Data shown
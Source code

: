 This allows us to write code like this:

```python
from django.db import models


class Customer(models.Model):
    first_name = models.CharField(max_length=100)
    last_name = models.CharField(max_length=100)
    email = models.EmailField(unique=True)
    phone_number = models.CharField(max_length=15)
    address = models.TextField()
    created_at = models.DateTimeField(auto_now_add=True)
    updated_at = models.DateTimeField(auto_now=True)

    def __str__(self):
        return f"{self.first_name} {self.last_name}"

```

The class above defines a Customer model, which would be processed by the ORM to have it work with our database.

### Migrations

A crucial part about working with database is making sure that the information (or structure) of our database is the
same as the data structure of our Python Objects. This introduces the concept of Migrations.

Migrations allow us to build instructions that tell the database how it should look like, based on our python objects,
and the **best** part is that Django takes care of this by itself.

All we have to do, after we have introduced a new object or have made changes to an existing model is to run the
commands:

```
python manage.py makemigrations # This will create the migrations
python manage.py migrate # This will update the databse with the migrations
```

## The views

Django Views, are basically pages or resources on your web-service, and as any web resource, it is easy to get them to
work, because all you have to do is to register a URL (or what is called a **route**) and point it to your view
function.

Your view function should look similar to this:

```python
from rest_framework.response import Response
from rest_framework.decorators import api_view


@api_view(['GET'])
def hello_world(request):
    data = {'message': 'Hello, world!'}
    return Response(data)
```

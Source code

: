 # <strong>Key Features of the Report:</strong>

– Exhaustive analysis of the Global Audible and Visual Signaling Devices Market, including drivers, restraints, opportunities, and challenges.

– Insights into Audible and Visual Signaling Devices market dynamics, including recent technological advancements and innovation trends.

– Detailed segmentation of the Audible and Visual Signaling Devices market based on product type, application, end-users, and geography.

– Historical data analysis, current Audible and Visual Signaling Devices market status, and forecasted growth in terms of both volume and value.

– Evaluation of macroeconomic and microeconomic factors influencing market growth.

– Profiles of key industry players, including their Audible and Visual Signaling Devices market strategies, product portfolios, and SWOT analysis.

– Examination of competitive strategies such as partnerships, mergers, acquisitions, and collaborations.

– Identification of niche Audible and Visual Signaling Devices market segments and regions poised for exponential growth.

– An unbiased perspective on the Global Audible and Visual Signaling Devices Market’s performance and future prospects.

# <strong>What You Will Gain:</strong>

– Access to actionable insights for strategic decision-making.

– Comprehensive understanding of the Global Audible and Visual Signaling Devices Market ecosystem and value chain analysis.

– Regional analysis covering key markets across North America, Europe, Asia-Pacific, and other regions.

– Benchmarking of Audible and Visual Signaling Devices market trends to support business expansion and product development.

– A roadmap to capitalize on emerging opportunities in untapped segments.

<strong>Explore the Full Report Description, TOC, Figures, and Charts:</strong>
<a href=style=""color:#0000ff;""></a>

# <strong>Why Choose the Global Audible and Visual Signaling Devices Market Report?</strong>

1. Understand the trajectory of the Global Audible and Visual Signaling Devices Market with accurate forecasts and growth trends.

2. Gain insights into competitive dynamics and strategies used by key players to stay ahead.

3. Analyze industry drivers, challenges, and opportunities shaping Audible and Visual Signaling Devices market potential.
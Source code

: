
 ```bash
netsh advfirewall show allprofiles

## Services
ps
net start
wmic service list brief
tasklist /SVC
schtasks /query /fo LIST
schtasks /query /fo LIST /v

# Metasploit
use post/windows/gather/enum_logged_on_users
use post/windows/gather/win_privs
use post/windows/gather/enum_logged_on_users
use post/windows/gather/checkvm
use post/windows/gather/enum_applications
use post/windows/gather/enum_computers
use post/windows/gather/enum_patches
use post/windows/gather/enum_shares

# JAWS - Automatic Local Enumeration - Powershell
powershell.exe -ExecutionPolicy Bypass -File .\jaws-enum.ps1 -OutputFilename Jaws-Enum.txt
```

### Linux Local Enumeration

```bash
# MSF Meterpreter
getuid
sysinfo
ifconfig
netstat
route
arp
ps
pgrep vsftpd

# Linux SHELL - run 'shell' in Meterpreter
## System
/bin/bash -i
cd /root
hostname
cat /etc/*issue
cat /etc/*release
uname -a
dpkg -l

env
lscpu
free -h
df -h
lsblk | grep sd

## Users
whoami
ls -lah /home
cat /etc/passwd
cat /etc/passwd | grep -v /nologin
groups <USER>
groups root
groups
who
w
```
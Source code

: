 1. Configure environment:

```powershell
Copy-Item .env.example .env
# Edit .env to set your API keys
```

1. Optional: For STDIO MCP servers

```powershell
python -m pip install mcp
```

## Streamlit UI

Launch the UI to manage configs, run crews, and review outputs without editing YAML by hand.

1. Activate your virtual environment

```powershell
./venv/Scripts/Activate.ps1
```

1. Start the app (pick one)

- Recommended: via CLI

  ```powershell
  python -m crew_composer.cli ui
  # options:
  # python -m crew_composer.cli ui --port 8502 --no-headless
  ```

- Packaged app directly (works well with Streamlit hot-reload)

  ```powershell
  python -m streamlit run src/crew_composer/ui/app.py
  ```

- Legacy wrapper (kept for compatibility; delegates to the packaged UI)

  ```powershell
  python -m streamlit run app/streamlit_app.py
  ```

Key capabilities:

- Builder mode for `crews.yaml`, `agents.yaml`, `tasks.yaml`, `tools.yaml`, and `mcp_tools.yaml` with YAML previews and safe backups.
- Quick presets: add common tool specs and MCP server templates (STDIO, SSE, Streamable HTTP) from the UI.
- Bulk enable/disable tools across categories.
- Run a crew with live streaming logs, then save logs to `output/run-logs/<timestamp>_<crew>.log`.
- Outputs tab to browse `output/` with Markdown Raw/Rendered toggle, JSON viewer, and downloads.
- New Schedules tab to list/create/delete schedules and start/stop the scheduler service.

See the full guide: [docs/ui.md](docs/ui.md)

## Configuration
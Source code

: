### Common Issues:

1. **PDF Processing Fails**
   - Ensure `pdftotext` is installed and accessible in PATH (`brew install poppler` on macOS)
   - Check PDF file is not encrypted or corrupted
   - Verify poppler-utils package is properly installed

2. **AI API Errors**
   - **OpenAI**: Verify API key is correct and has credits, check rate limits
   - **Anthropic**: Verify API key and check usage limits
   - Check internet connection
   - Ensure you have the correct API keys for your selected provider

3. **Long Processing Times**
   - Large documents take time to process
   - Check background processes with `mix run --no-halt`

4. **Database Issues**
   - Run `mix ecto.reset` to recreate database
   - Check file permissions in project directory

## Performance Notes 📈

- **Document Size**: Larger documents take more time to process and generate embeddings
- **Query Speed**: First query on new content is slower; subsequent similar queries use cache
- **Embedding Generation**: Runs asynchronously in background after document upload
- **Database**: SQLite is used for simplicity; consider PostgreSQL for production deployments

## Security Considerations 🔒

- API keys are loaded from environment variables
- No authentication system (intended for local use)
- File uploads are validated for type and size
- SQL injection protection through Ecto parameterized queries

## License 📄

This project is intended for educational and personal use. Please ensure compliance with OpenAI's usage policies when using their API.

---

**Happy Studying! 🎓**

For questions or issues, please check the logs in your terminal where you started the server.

Work order
The whole listing above, restated word for word, is the required answer.

Problem solution
Source code

: This allows us to write code like this:

```python
from django.db import models


class Customer(models.Model):
    first_name = models.CharField(max_length=100)
    last_name = models.CharField(max_length=100)
    email = models.EmailField(unique=True)
    phone_number = models.CharField(max_length=15)
    address = models.TextField()
    created_at = models.DateTimeField(auto_now_add=True)
    updated_at = models.DateTimeField(auto_now=True)

    def __str__(self):
        return f"{self.first_name} {self.last_name}"

```

The class above defines a Customer model, which would be processed by the ORM to have it work with our database.

### Migrations

A crucial part about working with database is making sure that the information (or structure) of our database is the
same as the data structure of our Python Objects. This introduces the concept of Migrations.

Migrations allow us to build instructions that tell the database how it should look like, based on our python objects,
and the **best** part is that Django takes care of this by itself.

All we have to do, after we have introduced a new object or have made changes to an existing model is to run the
commands:

```
python manage.py makemigrations # This will create the migrations
python manage.py migrate # This will update the databse with the migrations
```

## The views

Django Views, are basically pages or resources on your web-service, and as any web resource, it is easy to get them to
work, because all you have to do is to register a URL (or what is called a **route**) and point it to your view
function.

Your view function should look similar to this:

```python
from rest_framework.response import Response
from rest_framework.decorators import api_view


@api_view(['GET'])
def hello_world(request):
    data = {'message': 'Hello, world!'}
    return Response(data)
```

Source code

: # <strong>Key Features of the Report:</strong>

– Exhaustive analysis of the Global Audible and Visual Signaling Devices Market, including drivers, restraints, opportunities, and challenges.

– Insights into Audible and Visual Signaling Devices market dynamics, including recent technological advancements and innovation trends.

– Detailed segmentation of the Audible and Visual Signaling Devices market based on product type, application, end-users, and geography.

– Historical data analysis, current Audible and Visual Signaling Devices market status, and forecasted growth in terms of both volume and value.

– Evaluation of macroeconomic and microeconomic factors influencing market growth.

– Profiles of key industry players, including their Audible and Visual Signaling Devices market strategies, product portfolios, and SWOT analysis.

– Examination of competitive strategies such as partnerships, mergers, acquisitions, and collaborations.

– Identification of niche Audible and Visual Signaling Devices market segments and regions poised for exponential growth.

– An unbiased perspective on the Global Audible and Visual Signaling Devices Market’s performance and future prospects.

# <strong>What You Will Gain:</strong>

– Access to actionable insights for strategic decision-making.

– Comprehensive understanding of the Global Audible and Visual Signaling Devices Market ecosystem and value chain analysis.

– Regional analysis covering key markets across North America, Europe, Asia-Pacific, and other regions.

– Benchmarking of Audible and Visual Signaling Devices market trends to support business expansion and product development.

– A roadmap to capitalize on emerging opportunities in untapped segments.

<strong>Explore the Full Report Description, TOC, Figures, and Charts:</strong>
<a href=style=""color:#0000ff;""></a>

# <strong>Why Choose the Global Audible and Visual Signaling Devices Market Report?</strong>

1. Understand the trajectory of the Global Audible and Visual Signaling Devices Market with accurate forecasts and growth trends.

2. Gain insights into competitive dynamics and strategies used by key players to stay ahead.

3. Analyze industry drivers, challenges, and opportunities shaping Audible and Visual Signaling Devices market potential.
Source code

:
 ```bash
netsh advfirewall show allprofiles

## Services
ps
net start
wmic service list brief
tasklist /SVC
schtasks /query /fo LIST
schtasks /query /fo LIST /v

# Metasploit
use post/windows/gather/enum_logged_on_users
use post/windows/gather/win_privs
use post/windows/gather/enum_logged_on_users
use post/windows/gather/checkvm
use post/windows/gather/enum_applications
use post/windows/gather/enum_computers
use post/windows/gather/enum_patches
use post/windows/gather/enum_shares

# JAWS - Automatic Local Enumeration - Powershell
powershell.exe -ExecutionPolicy Bypass -File .\jaws-enum.ps1 -OutputFilename Jaws-Enum.txt
```

### Linux Local Enumeration

```bash
# MSF Meterpreter
getuid
sysinfo
ifconfig
netstat
route
arp
ps
pgrep vsftpd

# Linux SHELL - run 'shell' in Meterpreter
## System
/bin/bash -i
cd /root
hostname
cat /etc/*issue
cat /etc/*release
uname -a
dpkg -l

env
lscpu
free -h
df -h
lsblk | grep sd

## Users
whoami
ls -lah /home
cat /etc/passwd
cat /etc/passwd | grep -v /nologin
groups <USER>
groups root
groups
who
w
```
Source code

: 1. Configure environment:

```powershell
Copy-Item .env.example .env
# Edit .env to set your API keys
```

1. Optional: For STDIO MCP servers

```powershell
python -m pip install mcp
```

## Streamlit UI

Launch the UI to manage configs, run crews, and review outputs without editing YAML by hand.

1. Activate your virtual environment

```powershell
./venv/Scripts/Activate.ps1
```

1. Start the app (pick one)

- Recommended: via CLI

  ```powershell
  python -m crew_composer.cli ui
  # options:
  # python -m crew_composer.cli ui --port 8502 --no-headless
  ```

- Packaged app directly (works well with Streamlit hot-reload)

  ```powershell
  python -m streamlit run src/crew_composer/ui/app.py
  ```

- Legacy wrapper (kept for compatibility; delegates to the packaged UI)

  ```powershell
  python -m streamlit run app/streamlit_app.py
  ```

Key capabilities:

- Builder mode for `crews.yaml`, `agents.yaml`, `tasks.yaml`, `tools.yaml`, and `mcp_tools.yaml` with YAML previews and safe backups.
- Quick presets: add common tool specs and MCP server templates (STDIO, SSE, Streamable HTTP) from the UI.
- Bulk enable/disable tools across categories.
- Run a crew with live streaming logs, then save logs to `output/run-logs/<timestamp>_<crew>.log`.
- Outputs tab to browse `output/` with Markdown Raw/Rendered toggle, JSON viewer, and downloads.
- New Schedules tab to list/create/delete schedules and start/stop the scheduler service.

See the full guide: [docs/ui.md](docs/ui.md)

## Configuration
Source code

:### Common Issues:

1. **PDF Processing Fails**
   - Ensure `pdftotext` is installed and accessible in PATH (`brew install poppler` on macOS)
   - Check PDF file is not encrypted or corrupted
   - Verify poppler-utils package is properly installed

2. **AI API Errors**
   - **OpenAI**: Verify API key is correct and has credits, check rate limits
   - **Anthropic**: Verify API key and check usage limits
   - Check internet connection
   - Ensure you have the correct API keys for your selected provider

3. **Long Processing Times**
   - Large documents take time to process
   - Check background processes with `mix run --no-halt`

4. **Database Issues**
   - Run `mix ecto.reset` to recreate database
   - Check file permissions in project directory

## Performance Notes 📈

- **Document Size**: Larger documents take more time to process and generate embeddings
- **Query Speed**: First query on new content is slower; subsequent similar queries use cache
- **Embedding Generation**: Runs asynchronously in background after document upload
- **Database**: SQLite is used for simplicity; consider PostgreSQL for production deployments

## Security Considerations 🔒

- API keys are loaded from environment variables
- No authentication system (intended for local use)
- File uploads are validated for type and size
- SQL injection protection through Ecto parameterized queries

## License 📄

This project is intended for educational and personal use. Please ensure compliance with OpenAI's usage policies when using their API.

---

**Happy Studying! 🎓**

For questions or issues, please check the logs in your terminal where you started the server.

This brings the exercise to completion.